Stored items from a collection
++++++++

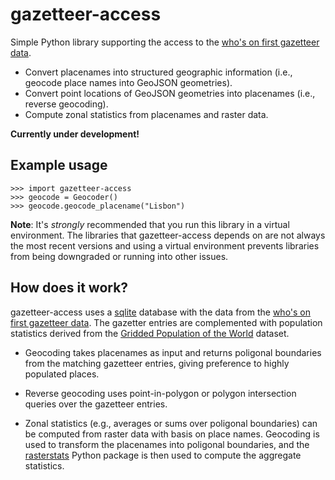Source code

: # gazetteer-access

Simple Python library supporting the access to the [who's on first gazetteer data](https://geocode.earth/data/whosonfirst/combined/). 

* Convert placenames into structured geographic information (i.e., geocode place names into GeoJSON geometries).
* Convert point locations of GeoJSON geometries into placenames (i.e., reverse geocoding).
* Compute zonal statistics from placenames and raster data.

**Currently under development!** 

Example usage
-------------

```
>>> import gazetteer-access
>>> geocode = Geocoder()
>>> geocode.geocode_placename("Lisbon")
```

**Note**: It's *strongly* recommended that you run this library in a virtual environment. The libraries that gazetteer-access depends on are not always the most recent versions and using a virtual environment prevents libraries from being downgraded or running into other issues.

How does it work?
-----------------

gazetteer-access uses a [sqlite](https://sqlite.org/index.html) database with the data from the [who's on first gazetteer data](https://geocode.earth/data/whosonfirst/combined/). 
The gazetter entries are complemented with population statistics derived from the [Gridded Population of the World](https://sedac.ciesin.columbia.edu/data/collection/gpw-v4) dataset. 

- Geocoding takes placenames as input and returns poligonal boundaries from the matching gazetteer entries, giving preference to highly populated places.

- Reverse geocoding uses point-in-polygon or polygon intersection queries over the gazetteer entries.

- Zonal statistics (e.g., averages or sums over poligonal boundaries) can be computed from raster data with basis on place names. Geocoding is used to transform the placenames into poligonal boundaries, and the [rasterstats](https://pythonhosted.org/rasterstats/) Python package is then used to compute the aggregate statistics.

++++++++

Task details | Retype exactly the lines above, from the one with "(i.e., reverse geocoding)." through the one with "- Reverse geocoding", inclusive.

Written solution |
* Convert point locations of GeoJSON geometries into placenames (i.e., reverse geocoding).
* Compute zonal statistics from placenames and raster data.

**Currently under development!** 

Example usage
-------------

```
>>> import gazetteer-access
>>> geocode = Geocoder()
>>> geocode.geocode_placename("Lisbon")
```

**Note**: It's *strongly* recommended that you run this library in a virtual environment. The libraries that gazetteer-access depends on are not always the most recent versions and using a virtual environment prevents libraries from being downgraded or running into other issues.

How does it work?
-----------------

gazetteer-access uses a [sqlite](https://sqlite.org/index.html) database with the data from the [who's on first gazetteer data](https://geocode.earth/data/whosonfirst/combined/). 
The gazetter entries are complemented with population statistics derived from the [Gridded Population of the World](https://sedac.ciesin.columbia.edu/data/collection/gpw-v4) dataset. 

- Geocoding takes placenames as input and returns poligonal boundaries from the matching gazetteer entries, giving preference to highly populated places.

- Reverse geocoding uses point-in-polygon or polygon intersection queries over the gazetteer entries.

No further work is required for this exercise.